## Directions for this task
Lines holding the word "adjustwidth" are the ones to copy from the data below.

Data records
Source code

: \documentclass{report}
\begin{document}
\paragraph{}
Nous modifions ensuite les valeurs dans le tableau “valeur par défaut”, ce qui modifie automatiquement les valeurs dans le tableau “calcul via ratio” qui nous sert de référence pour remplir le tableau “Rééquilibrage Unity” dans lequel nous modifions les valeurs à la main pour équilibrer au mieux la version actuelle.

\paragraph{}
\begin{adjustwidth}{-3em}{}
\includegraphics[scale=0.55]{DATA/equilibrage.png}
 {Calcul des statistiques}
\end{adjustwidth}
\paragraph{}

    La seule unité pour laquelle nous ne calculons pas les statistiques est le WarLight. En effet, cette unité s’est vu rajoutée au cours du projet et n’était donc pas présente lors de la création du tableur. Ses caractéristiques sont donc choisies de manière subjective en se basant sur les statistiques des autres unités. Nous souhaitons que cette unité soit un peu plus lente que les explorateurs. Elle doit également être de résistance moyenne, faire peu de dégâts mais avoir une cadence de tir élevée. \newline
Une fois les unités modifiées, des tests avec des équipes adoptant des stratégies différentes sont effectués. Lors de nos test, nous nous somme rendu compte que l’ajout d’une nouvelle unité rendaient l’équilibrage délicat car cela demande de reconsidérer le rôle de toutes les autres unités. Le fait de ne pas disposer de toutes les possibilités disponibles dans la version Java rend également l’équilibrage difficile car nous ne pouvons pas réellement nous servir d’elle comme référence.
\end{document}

## Written answer
\begin{adjustwidth}{-3em}{}
\end{adjustwidth}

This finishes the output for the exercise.